A comienzos de los años noventa, los presidentes norteamericano, Bill Clinton, y ruso, Borís Yeltsin, anunciaban una nueva era de amistad y cooperación estratégica entre sus países. Pero la percepción en Moscú de que Washington aspiraba a algo más que a una colegiatura agrió esos propósitos y Putin argumenta hoy que se le habían dado garantías a Rusia de que a cambio de aceptar la reunificación de Alemania no habría progresión de la OTAN hacia el Este. Pero los que vivieron aquel tiempo, el secretario de Estado norteamericano James Baker, su homólogo alemán Dietrich Genscher, y hasta el último líder soviético, Mijail Gorbachov, desmienten que nadie nunca prometiera nada. Y una Rusia que se cree engañada despliega una política de containment de EE UU, de refuerzo de la multilateralidad, así como una guerrilla diplomática que le lleva a poner buena cara a Irán, Siria, los bolivarianos y todo aquel que no sea feliz con el predominio norteamericano.
En esa doble narrativa Ucrania es además de extensión geopolítica para Occidente, línea roja para Rusia.
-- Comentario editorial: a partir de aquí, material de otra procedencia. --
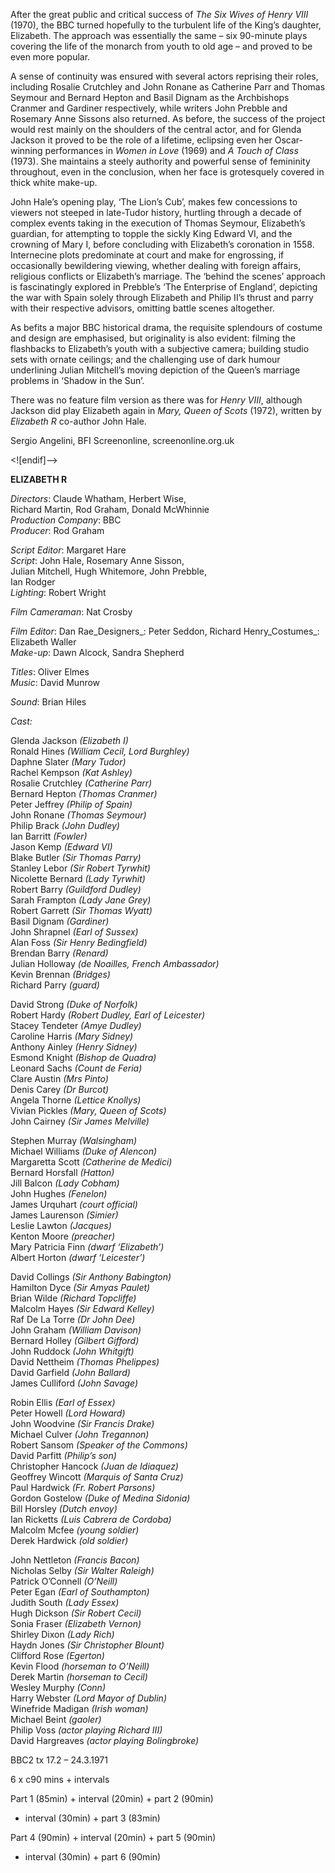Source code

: 

After the great public and critical success of _The Six Wives of Henry VIII_ (1970), the BBC turned hopefully to the turbulent life of the King’s daughter, Elizabeth.  The approach was essentially the same – six 90-minute plays covering the life of the monarch from youth to old age – and proved to be even more popular.

A sense of continuity was ensured with several actors reprising their roles, including Rosalie Crutchley and John Ronane as Catherine Parr and Thomas Seymour and Bernard Hepton and Basil Dignam as the Archbishops Cranmer and Gardiner respectively, while writers John Prebble and Rosemary Anne Sissons also returned. As before, the success of the project would rest mainly on the shoulders of the central actor, and for Glenda Jackson it proved to be the role of a lifetime, eclipsing even her Oscar-winning performances in _Women in Love_ (1969) and _A Touch of Class_ (1973). She maintains a steely authority and powerful sense of femininity throughout, even in the conclusion, when her face is grotesquely covered in thick white make-up.

John Hale’s opening play, ‘The Lion’s Cub’, makes few concessions to viewers not steeped in late-Tudor history, hurtling through a decade of complex events taking in the execution of Thomas Seymour, Elizabeth’s guardian, for attempting to topple the sickly King Edward VI, and the crowning of Mary I, before concluding with Elizabeth’s coronation in 1558. Internecine plots predominate at court and make for engrossing, if occasionally bewildering viewing, whether dealing with foreign affairs, religious conflicts or Elizabeth’s marriage. The ‘behind the scenes’ approach is fascinatingly explored in Prebble’s ‘The Enterprise of England’, depicting the war with Spain solely through Elizabeth and Philip II’s thrust and parry with their respective advisors, omitting battle scenes altogether.

As befits a major BBC historical drama, the requisite splendours of costume and design are emphasised, but originality is also evident: filming the flashbacks to Elizabeth’s youth with a subjective camera; building studio sets with ornate ceilings; and the challenging use of dark humour underlining Julian Mitchell’s moving depiction of the Queen’s marriage problems in ‘Shadow in the Sun’.

There was no feature film version as there was for _Henry VIII_, although Jackson  did play Elizabeth again in _Mary, Queen of Scots_ (1972), written by _Elizabeth R_  co-author John Hale.

Sergio Angelini, BFI Screenonline, screenonline.org.uk

<![endif]-->

**ELIZABETH R**

_Directors_: Claude Whatham, Herbert Wise,  
Richard Martin, Rod Graham, Donald McWhinnie  
_Production Company_: BBC  
_Producer_: Rod Graham

_Script Editor_: Margaret Hare  
_Script_: John Hale, Rosemary Anne Sisson,  
Julian Mitchell, Hugh Whitemore, John Prebble,  
Ian Rodger  
_Lighting_: Robert Wright

_Film Cameraman_: Nat Crosby

_Film Editor_: Dan Rae_Designers_: Peter Seddon, Richard Henry_Costumes_: Elizabeth Waller  
_Make-up_: Dawn Alcock, Sandra Shepherd

_Titles_: Oliver Elmes  
_Music_: David Munrow

_Sound_: Brian Hiles

_Cast:_

Glenda Jackson _(Elizabeth I)_  
Ronald Hines _(William Cecil, Lord Burghley)_  
Daphne Slater _(Mary Tudor)_  
Rachel Kempson _(Kat Ashley)_  
Rosalie Crutchley _(Catherine Parr)_  
Bernard Hepton _(Thomas Cranmer)_  
Peter Jeffrey _(Philip of Spain)_  
John Ronane _(Thomas Seymour)_  
Philip Brack _(John Dudley)_  
Ian Barritt _(Fowler)_  
Jason Kemp _(Edward VI)_  
Blake Butler _(Sir Thomas Parry)_  
Stanley Lebor _(Sir Robert Tyrwhit)_  
Nicolette Bernard _(Lady Tyrwhit)_  
Robert Barry _(Guildford Dudley)_  
Sarah Frampton _(Lady Jane Grey)_  
Robert Garrett _(Sir Thomas Wyatt)_  
Basil Dignam _(Gardiner)_  
John Shrapnel _(Earl of Sussex)_  
Alan Foss _(Sir Henry Bedingfield)_  
Brendan Barry _(Renard)_  
Julian Holloway _(de Noailles, French Ambassador)_  
Kevin Brennan _(Bridges)_  
Richard Parry _(guard)_

David Strong _(Duke of Norfolk)_  
Robert Hardy _(Robert Dudley, Earl of Leicester)_  
Stacey Tendeter _(Amye Dudley)_  
Caroline Harris _(Mary Sidney)_  
Anthony Ainley _(Henry Sidney)_  
Esmond Knight _(Bishop de Quadra)_  
Leonard Sachs _(Count de Feria)_  
Clare Austin _(Mrs Pinto)_  
Denis Carey _(Dr Burcot)_  
Angela Thorne _(Lettice Knollys)_  
Vivian Pickles _(Mary, Queen of Scots)_  
John Cairney _(Sir James Melville)_

Stephen Murray _(Walsingham)_  
Michael Williams _(Duke of Alencon)_  
Margaretta Scott _(Catherine de Medici)_  
Bernard Horsfall _(Hatton)_  
Jill Balcon _(Lady Cobham)_  
John Hughes _(Fenelon)_  
James Urquhart _(court official)_  
James Laurenson _(Simier)_  
Leslie Lawton _(Jacques)_  
Kenton Moore _(preacher)_  
Mary Patricia Finn _(dwarf ‘Elizabeth’)_  
Albert Horton _(dwarf ‘Leicester’)_

David Collings _(Sir Anthony Babington)_  
Hamilton Dyce _(Sir Amyas Paulet)_  
Brian Wilde _(Richard Topcliffe)_  
Malcolm Hayes _(Sir Edward Kelley)_  
Raf De La Torre _(Dr John Dee)_  
John Graham _(William Davison)_  
Bernard Holley _(Gilbert Gifford)_  
John Ruddock _(John Whitgift)_  
David Nettheim _(Thomas Phelippes)_  
David Garfield _(John Ballard)_  
James Culliford _(John Savage)_

Robin Ellis _(Earl of Essex)_  
Peter Howell _(Lord Howard)_  
John Woodvine _(Sir Francis Drake)_  
Michael Culver _(John Tregannon)_  
Robert Sansom _(Speaker of the Commons)_  
David Parfitt _(Philip’s son)_  
Christopher Hancock _(Juan de Idiaquez)_  
Geoffrey Wincott _(Marquis of Santa Cruz)_  
Paul Hardwick _(Fr. Robert Parsons)_  
Gordon Gostelow _(Duke of Medina Sidonia)_  
Bill Horsley _(Dutch envoy)_  
Ian Ricketts _(Luis Cabrera de Cordoba)_  
Malcolm Mcfee _(young soldier)_  
Derek Hardwick _(old soldier)_

John Nettleton _(Francis Bacon)_  
Nicholas Selby _(Sir Walter Raleigh)_  
Patrick O’Connell _(O’Neill)_  
Peter Egan _(Earl of Southampton)_  
Judith South _(Lady Essex)_  
Hugh Dickson _(Sir Robert Cecil)_  
Sonia Fraser _(Elizabeth Vernon)_  
Shirley Dixon _(Lady Rich)_  
Haydn Jones _(Sir Christopher Blount)_  
Clifford Rose _(Egerton)_  
Kevin Flood _(horseman to O’Neill)_  
Derek Martin _(horseman to Cecil)_  
Wesley Murphy _(Conn)_  
Harry Webster _(Lord Mayor of Dublin)_  
Winefride Madigan _(Irish woman)_  
Michael Beint _(gaoler)_  
Philip Voss _(actor playing Richard III)_  
David Hargreaves _(actor playing Bolingbroke)_

BBC2 tx 17.2 – 24.3.1971

6 x c90 mins + intervals

Part 1 (85min) + interval (20min) + part 2 (90min)  
+ interval (30min) + part 3 (83min)

Part 4 (90min) + interval (20min) + part 5 (90min)  
+ interval (30min) + part 6 (90min)
<!--stackedit_data:
eyJoaXN0b3J5IjpbLTE3NzM4NjQ3MDBdfQ==
-->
La agitación popular, alentada por Washington, provoca un cambio político en Kiev, que rompe un relativo equilibrio para alinearse con Occidente, de forma que UE y OTAN vuelven a ser oficialmente objetos de deseo. La réplica de Moscú es la ocupación y anexión de Crimea con una explicación y un pretexto. La primera es que, con Ucrania en la Alianza, Rusia perdería la base naval de Sebastopol —arrendada a Kiev— y con ello su mejor salida al Mediterráneo, y el segundo que la mayoría de los habitantes de la península prefieren ser rusos. Ante la imposibilidad de reconciliar a Ucrania con la pérdida de ese territorio, nace una guerrilla prorrusa en Ucrania oriental —el Donbás— que Moscú arma, entrena y financia y que en la práctica ya ha hecho secesión. Y para complicar más, un batallón de halcones en Washington presiona a Obama para que arme a Kiev. La oposición de Angela Merkel, porque cree que eso no amedrentaría a los rusos y enconaría la guerra, constituye una grave disensión dentro del problema/conflicto, que puede, de paso, rubricar la plena mayoría de edad internacional de Alemania.
La única forma de desarmar la crisis sería algún compromiso que vetara el ingreso de Ucrania en la OTAN, compensado con una asociación con la UE. Pero la línea roja rusa no parece que ceda ante la extensión geopolítica de Occidente. Y Crimea quedaría extrañada para siempre.